**Your assignment:**
Could you copy each line of the entries that contains "space"?

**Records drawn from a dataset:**
|---|
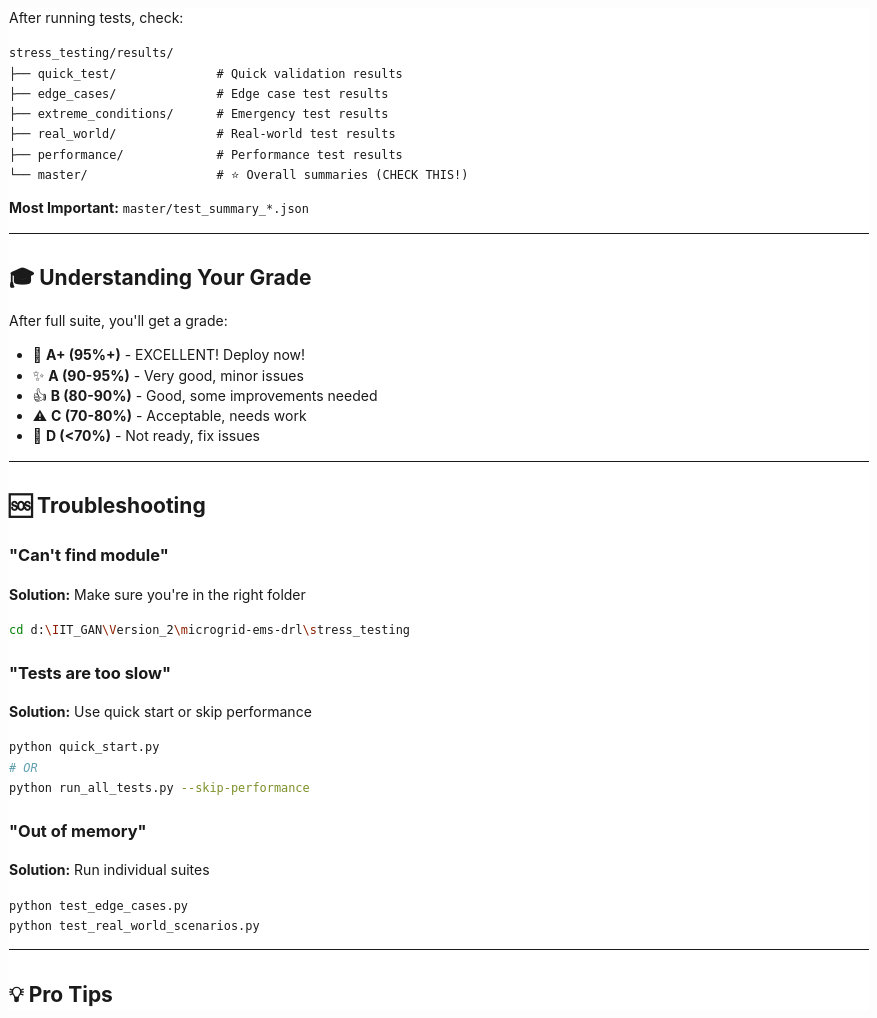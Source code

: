 After running tests, check:
```
stress_testing/results/
├── quick_test/              # Quick validation results
├── edge_cases/              # Edge case test results
├── extreme_conditions/      # Emergency test results
├── real_world/              # Real-world test results
├── performance/             # Performance test results
└── master/                  # ⭐ Overall summaries (CHECK THIS!)
```

**Most Important:** `master/test_summary_*.json`

---

## 🎓 Understanding Your Grade

After full suite, you'll get a grade:

- 🌟 **A+ (95%+)** - EXCELLENT! Deploy now!
- ✨ **A (90-95%)** - Very good, minor issues
- 👍 **B (80-90%)** - Good, some improvements needed
- ⚠️ **C (70-80%)** - Acceptable, needs work
- 🔧 **D (<70%)** - Not ready, fix issues

---

## 🆘 Troubleshooting

### "Can't find module"
**Solution:** Make sure you're in the right folder
```bash
cd d:\IIT_GAN\Version_2\microgrid-ems-drl\stress_testing
```

### "Tests are too slow"
**Solution:** Use quick start or skip performance
```bash
python quick_start.py
# OR
python run_all_tests.py --skip-performance
```

### "Out of memory"
**Solution:** Run individual suites
```bash
python test_edge_cases.py
python test_real_world_scenarios.py
```

---

## 💡 Pro Tips
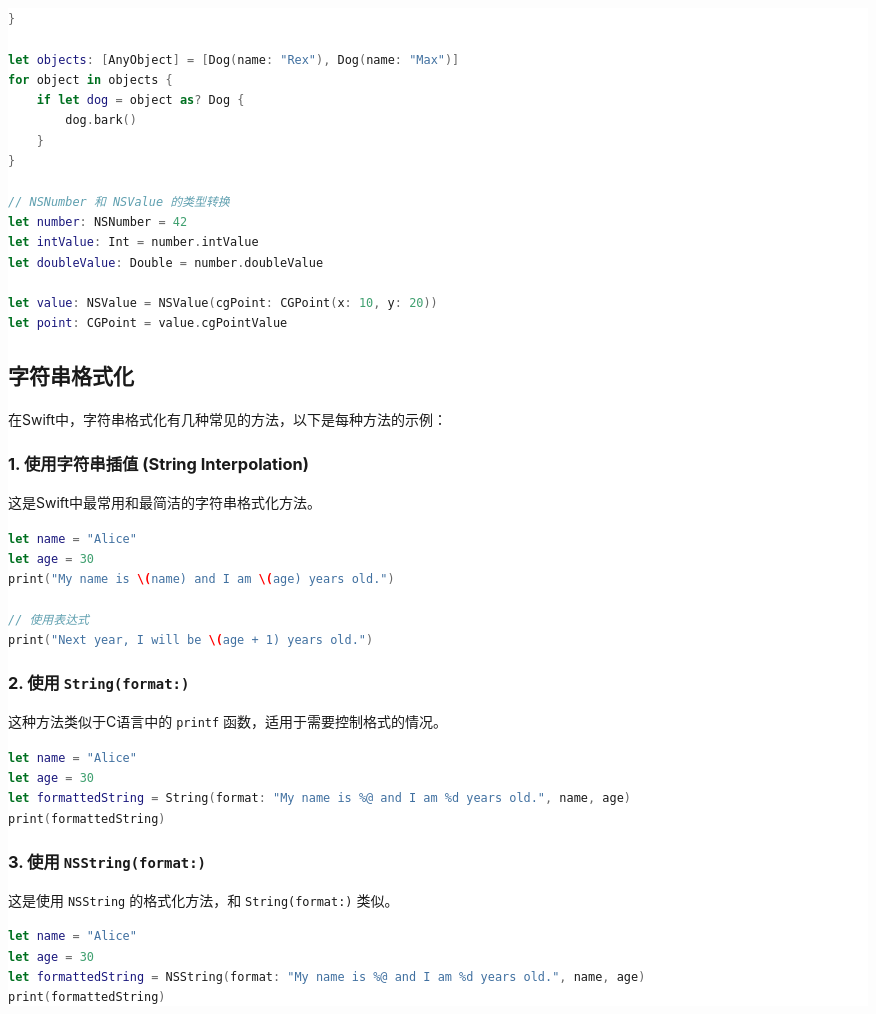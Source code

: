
 ```swift
}

let objects: [AnyObject] = [Dog(name: "Rex"), Dog(name: "Max")]
for object in objects {
    if let dog = object as? Dog {
        dog.bark()
    }
}

// NSNumber 和 NSValue 的类型转换
let number: NSNumber = 42
let intValue: Int = number.intValue
let doubleValue: Double = number.doubleValue

let value: NSValue = NSValue(cgPoint: CGPoint(x: 10, y: 20))
let point: CGPoint = value.cgPointValue
```

## 字符串格式化

在Swift中，字符串格式化有几种常见的方法，以下是每种方法的示例：

### 1. 使用字符串插值 (String Interpolation)
这是Swift中最常用和最简洁的字符串格式化方法。

```swift
let name = "Alice"
let age = 30
print("My name is \(name) and I am \(age) years old.")

// 使用表达式
print("Next year, I will be \(age + 1) years old.")
```

### 2. 使用 `String(format:)`
这种方法类似于C语言中的 `printf` 函数，适用于需要控制格式的情况。

```swift
let name = "Alice"
let age = 30
let formattedString = String(format: "My name is %@ and I am %d years old.", name, age)
print(formattedString)
```

### 3. 使用 `NSString(format:)`
这是使用 `NSString` 的格式化方法，和 `String(format:)` 类似。

```swift
let name = "Alice"
let age = 30
let formattedString = NSString(format: "My name is %@ and I am %d years old.", name, age)
print(formattedString)
```
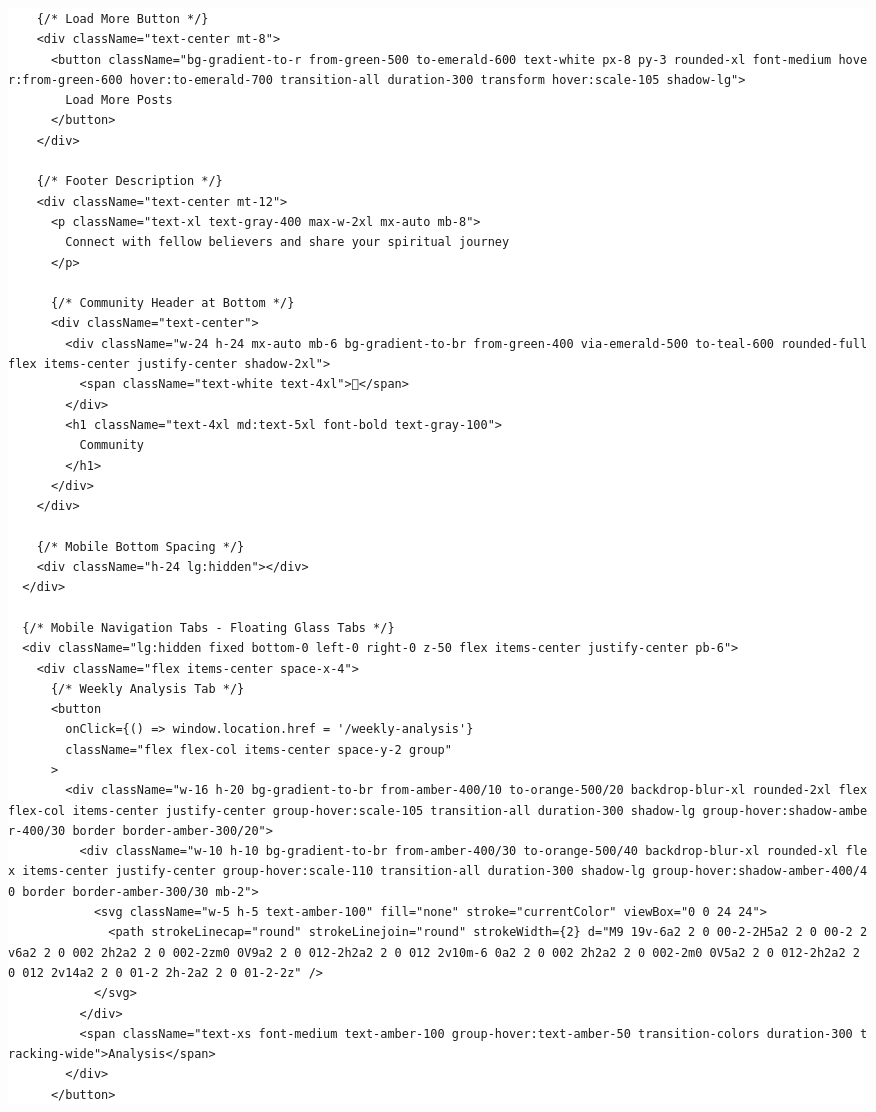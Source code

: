         {/* Load More Button */}
        <div className="text-center mt-8">
          <button className="bg-gradient-to-r from-green-500 to-emerald-600 text-white px-8 py-3 rounded-xl font-medium hover:from-green-600 hover:to-emerald-700 transition-all duration-300 transform hover:scale-105 shadow-lg">
            Load More Posts
          </button>
        </div>

        {/* Footer Description */}
        <div className="text-center mt-12">
          <p className="text-xl text-gray-400 max-w-2xl mx-auto mb-8">
            Connect with fellow believers and share your spiritual journey
          </p>
          
          {/* Community Header at Bottom */}
          <div className="text-center">
            <div className="w-24 h-24 mx-auto mb-6 bg-gradient-to-br from-green-400 via-emerald-500 to-teal-600 rounded-full flex items-center justify-center shadow-2xl">
              <span className="text-white text-4xl">👥</span>
            </div>
            <h1 className="text-4xl md:text-5xl font-bold text-gray-100">
              Community
            </h1>
          </div>
        </div>

        {/* Mobile Bottom Spacing */}
        <div className="h-24 lg:hidden"></div>
      </div>

      {/* Mobile Navigation Tabs - Floating Glass Tabs */}
      <div className="lg:hidden fixed bottom-0 left-0 right-0 z-50 flex items-center justify-center pb-6">
        <div className="flex items-center space-x-4">
          {/* Weekly Analysis Tab */}
          <button
            onClick={() => window.location.href = '/weekly-analysis'}
            className="flex flex-col items-center space-y-2 group"
          >
            <div className="w-16 h-20 bg-gradient-to-br from-amber-400/10 to-orange-500/20 backdrop-blur-xl rounded-2xl flex flex-col items-center justify-center group-hover:scale-105 transition-all duration-300 shadow-lg group-hover:shadow-amber-400/30 border border-amber-300/20">
              <div className="w-10 h-10 bg-gradient-to-br from-amber-400/30 to-orange-500/40 backdrop-blur-xl rounded-xl flex items-center justify-center group-hover:scale-110 transition-all duration-300 shadow-lg group-hover:shadow-amber-400/40 border border-amber-300/30 mb-2">
                <svg className="w-5 h-5 text-amber-100" fill="none" stroke="currentColor" viewBox="0 0 24 24">
                  <path strokeLinecap="round" strokeLinejoin="round" strokeWidth={2} d="M9 19v-6a2 2 0 00-2-2H5a2 2 0 00-2 2v6a2 2 0 002 2h2a2 2 0 002-2zm0 0V9a2 2 0 012-2h2a2 2 0 012 2v10m-6 0a2 2 0 002 2h2a2 2 0 002-2m0 0V5a2 2 0 012-2h2a2 2 0 012 2v14a2 2 0 01-2 2h-2a2 2 0 01-2-2z" />
                </svg>
              </div>
              <span className="text-xs font-medium text-amber-100 group-hover:text-amber-50 transition-colors duration-300 tracking-wide">Analysis</span>
            </div>
          </button>
          
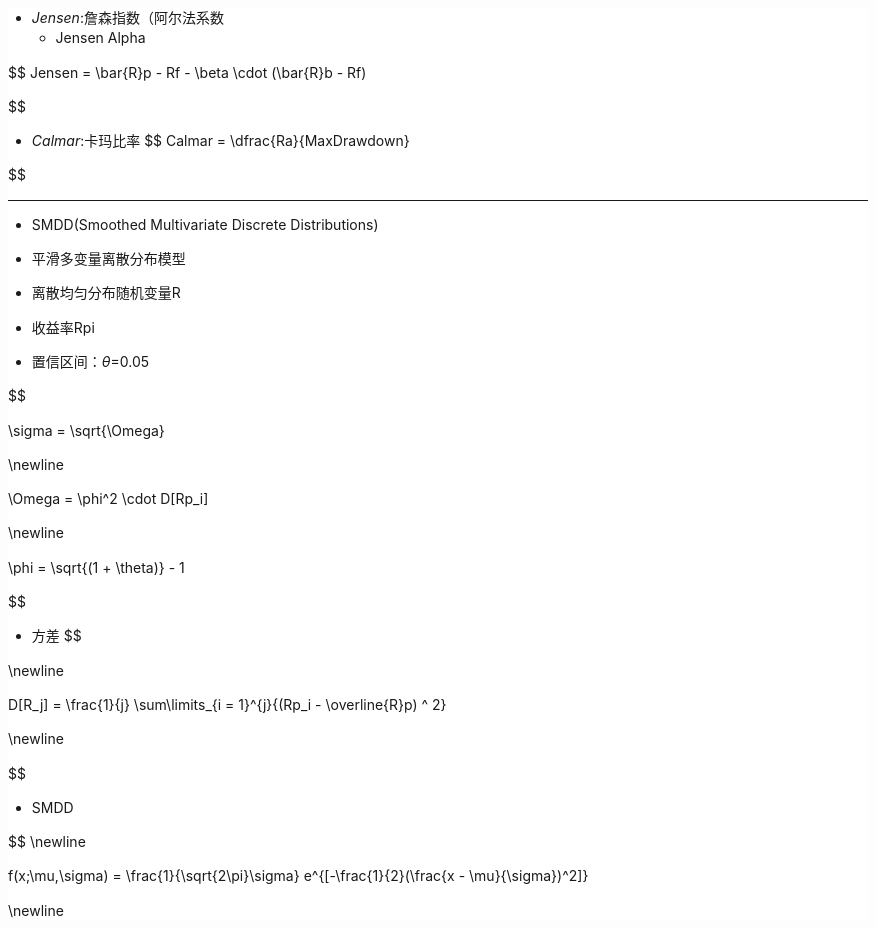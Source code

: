 - $Jensen$:詹森指数（阿尔法系数
    - Jensen Alpha

$$
Jensen = \bar{R}p - Rf - \beta \cdot (\bar{R}b - Rf)

$$




- $Calmar$:卡玛比率
$$
Calmar = \dfrac{Ra}{MaxDrawdown}

$$

---



- SMDD(Smoothed Multivariate Discrete Distributions)
- 平滑多变量离散分布模型

- 离散均匀分布随机变量R


- 收益率Rpi
- 置信区间：$\theta$=0.05


$$

\sigma = \sqrt{\Omega}

\newline

\Omega = \phi^2 \cdot D[Rp_i]


\newline

\phi = \sqrt{(1 + \theta)} - 1 

$$
- 方差
$$

\newline

D[R_j] = \frac{1}{j} \sum\limits_{i = 1}^{j}{(Rp_i - \overline{R}p) ^ 2}

\newline

$$

- SMDD

$$
\newline

f(x;\mu,\sigma) = \frac{1}{\sqrt{2\pi}\sigma} e^{[-\frac{1}{2}(\frac{x - \mu}{\sigma})^2]}

\newline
|---|
**Result of this task:**
        <div className="flex items-center space-x-4">
            className="flex flex-col items-center space-y-2 group"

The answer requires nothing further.